Pero tal vez la principal victoria que debe celebrarse, por pírrica que sea, es que mientras la atención chilena estuvo concentrada en los procesos constituyentes, han ocurrido muchos acontecimientos que permiten desarticular dos de los principales nudos del problema constitucional. Por una parte, en los últimos años el Congreso atenuó las reglas de reforma constitucional y de las leyes orgánicas destinadas a desarrollar su contenido, lo que muchos consideraban uno de los cerrojos constitucionales legados por la dictadura. A ello debemos sumar la reforma electoral de 2016, que elimina el ‘cerrojo’ que subsidiaba a minorías que posteriormente podían vetar discusiones parlamentarias. Así, desaparece el reclamo que la Constitución imposibilita un espacio de disputas políticas.
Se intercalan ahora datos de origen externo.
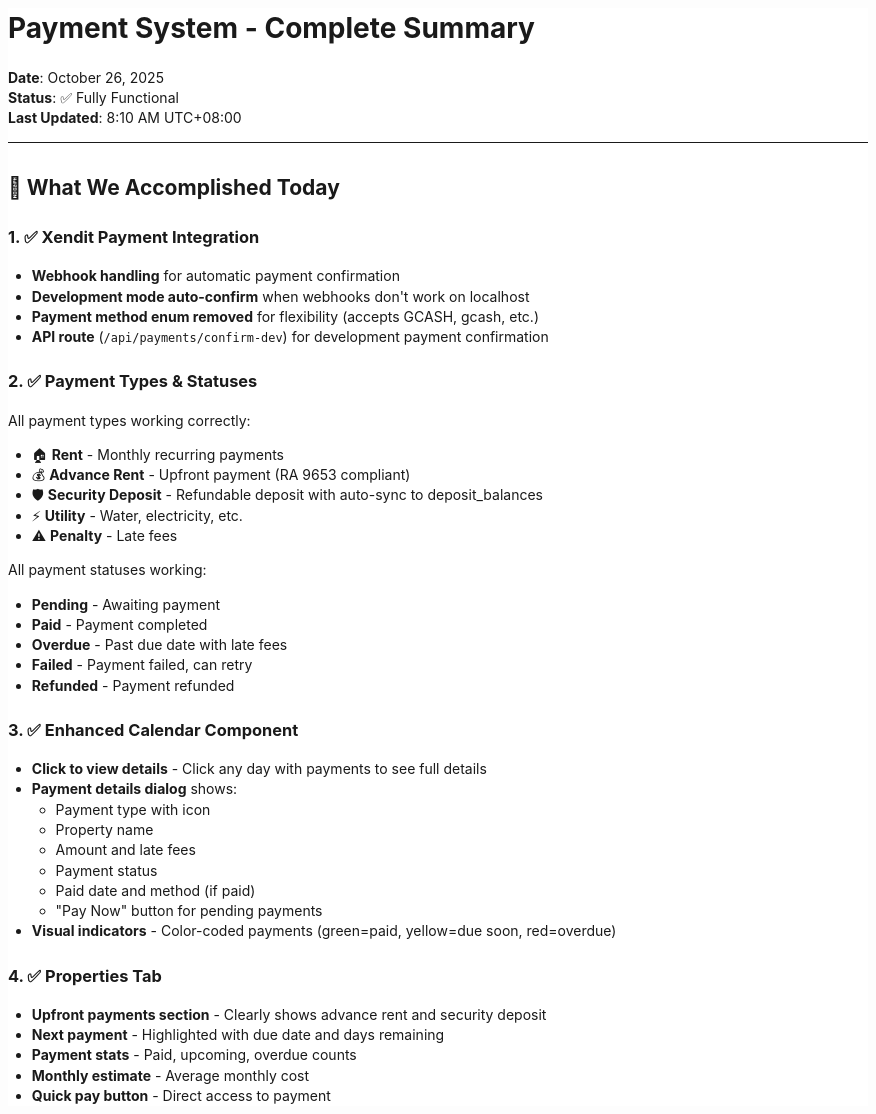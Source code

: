 # Payment System - Complete Summary

**Date**: October 26, 2025  
**Status**: ✅ Fully Functional  
**Last Updated**: 8:10 AM UTC+08:00

---

## 🎉 What We Accomplished Today

### 1. ✅ Xendit Payment Integration
- **Webhook handling** for automatic payment confirmation
- **Development mode auto-confirm** when webhooks don't work on localhost
- **Payment method enum removed** for flexibility (accepts GCASH, gcash, etc.)
- **API route** (`/api/payments/confirm-dev`) for development payment confirmation

### 2. ✅ Payment Types & Statuses
All payment types working correctly:
- 🏠 **Rent** - Monthly recurring payments
- 💰 **Advance Rent** - Upfront payment (RA 9653 compliant)
- 🛡️ **Security Deposit** - Refundable deposit with auto-sync to deposit_balances
- ⚡ **Utility** - Water, electricity, etc.
- ⚠️ **Penalty** - Late fees

All payment statuses working:
- **Pending** - Awaiting payment
- **Paid** - Payment completed
- **Overdue** - Past due date with late fees
- **Failed** - Payment failed, can retry
- **Refunded** - Payment refunded

### 3. ✅ Enhanced Calendar Component
- **Click to view details** - Click any day with payments to see full details
- **Payment details dialog** shows:
  - Payment type with icon
  - Property name
  - Amount and late fees
  - Payment status
  - Paid date and method (if paid)
  - "Pay Now" button for pending payments
- **Visual indicators** - Color-coded payments (green=paid, yellow=due soon, red=overdue)

### 4. ✅ Properties Tab
- **Upfront payments section** - Clearly shows advance rent and security deposit
- **Next payment** - Highlighted with due date and days remaining
- **Payment stats** - Paid, upcoming, overdue counts
- **Monthly estimate** - Average monthly cost
- **Quick pay button** - Direct access to payment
Es cierto que todavía subsisten normas en los capítulos de principios y derechos que se sindican como favorables a los idearios de derecha. Pero ante esta crítica, hay un importante matiz: los nuevos equilibrios en tribunales han llevado a que tales normas hayan sido reinterpretadas judicialmente, muchas veces desdibujándolas casi por completo. En algunos casos, ellas incluso han servido como fundamento para que jueces puedan avanzar agendas sociales progresistas, como en materia de salud.

Más importante aún, los sucesivos rechazos ciudadanos atenúan –o derechamente anulan– el origen de la Constitución como un motivo para su reemplazo. Si para muchos las más de 70 reformas constitucionales promulgadas en democracia y el reemplazo de la firma del general Pinochet por la del presidente Ricardo Lagos no eran suficientes para limpiar este pecado original, la reiterada preferencia ciudadana por la Constitución vigente por sobre alternativas de izquierda y derecha hacen difíciles sustentar este argumento. Como bromeaba un amigo extranjero luego de conocidos los resultados del último plebiscito, ‘la chilena es probablemente la constitución más ratificada de Occidente’.
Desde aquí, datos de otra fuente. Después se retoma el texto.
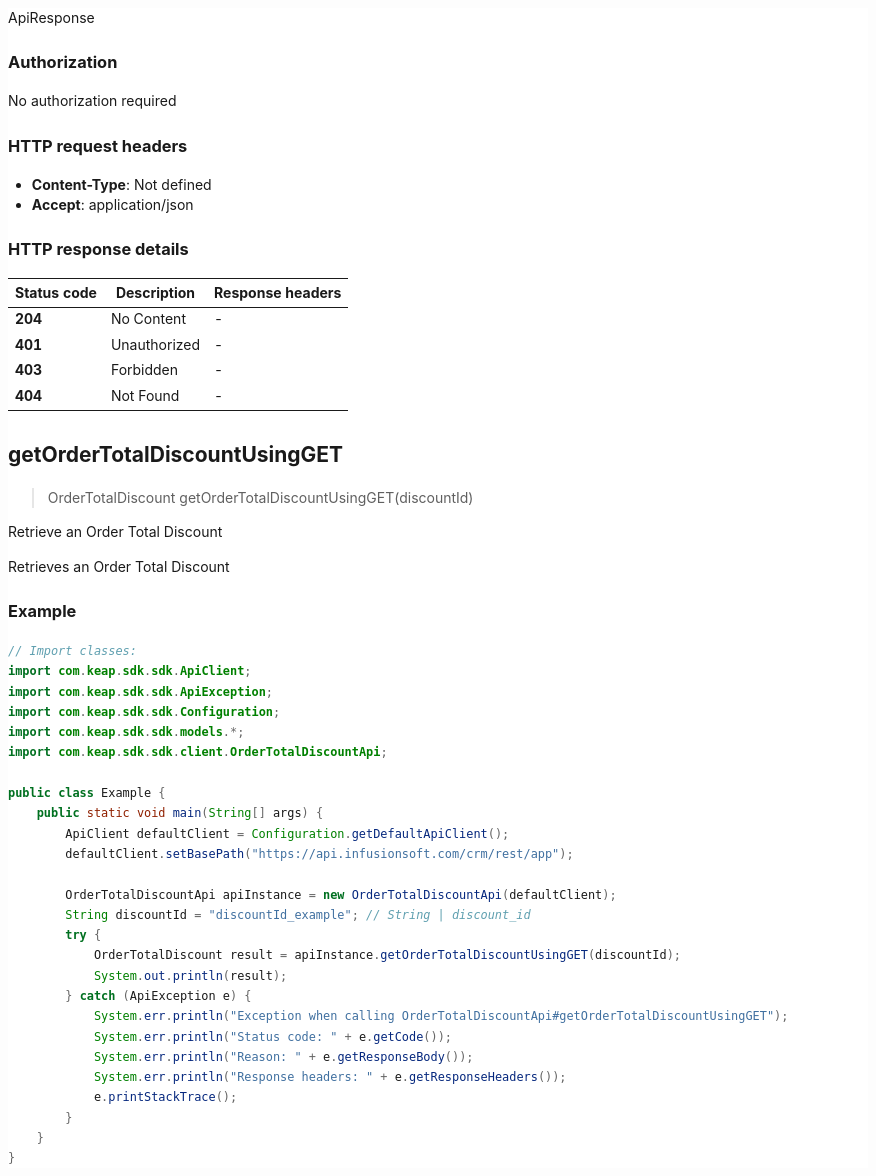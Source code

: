 
ApiResponse<Void>

### Authorization

No authorization required

### HTTP request headers

- **Content-Type**: Not defined
- **Accept**: application/json

### HTTP response details
| Status code | Description | Response headers |
|-------------|-------------|------------------|
| **204** | No Content |  -  |
| **401** | Unauthorized |  -  |
| **403** | Forbidden |  -  |
| **404** | Not Found |  -  |


## getOrderTotalDiscountUsingGET

> OrderTotalDiscount getOrderTotalDiscountUsingGET(discountId)

Retrieve an Order Total Discount

Retrieves an Order Total Discount

### Example

```java
// Import classes:
import com.keap.sdk.sdk.ApiClient;
import com.keap.sdk.sdk.ApiException;
import com.keap.sdk.sdk.Configuration;
import com.keap.sdk.sdk.models.*;
import com.keap.sdk.sdk.client.OrderTotalDiscountApi;

public class Example {
    public static void main(String[] args) {
        ApiClient defaultClient = Configuration.getDefaultApiClient();
        defaultClient.setBasePath("https://api.infusionsoft.com/crm/rest/app");

        OrderTotalDiscountApi apiInstance = new OrderTotalDiscountApi(defaultClient);
        String discountId = "discountId_example"; // String | discount_id
        try {
            OrderTotalDiscount result = apiInstance.getOrderTotalDiscountUsingGET(discountId);
            System.out.println(result);
        } catch (ApiException e) {
            System.err.println("Exception when calling OrderTotalDiscountApi#getOrderTotalDiscountUsingGET");
            System.err.println("Status code: " + e.getCode());
            System.err.println("Reason: " + e.getResponseBody());
            System.err.println("Response headers: " + e.getResponseHeaders());
            e.printStackTrace();
        }
    }
}
```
En ningún caso esto supone minimizar el peso de una dictadura. Supone simplemente reconocer que el origen democrático de una Constitución no debería ser la única variable al juzgar su legitimidad, como evidencian la experiencia alemana o japonesa. Porque tampoco debemos olvidar que hay muchas constituciones redactadas en democracia que han contribuido a su erosión o la consolidación de proyectos autoritarios, como en Bolivia o Venezuela.

En este último punto tal vez descansa la principal lección constitucional que deben sacar los chilenos. Frente a quienes insisten en la posibilidad romántica de un nuevo y puro comienzo, debemos recordar que, como sugería Immanuel Kant, de la madera torcida de la humanidad nada puede forjarse que sea del todo recto.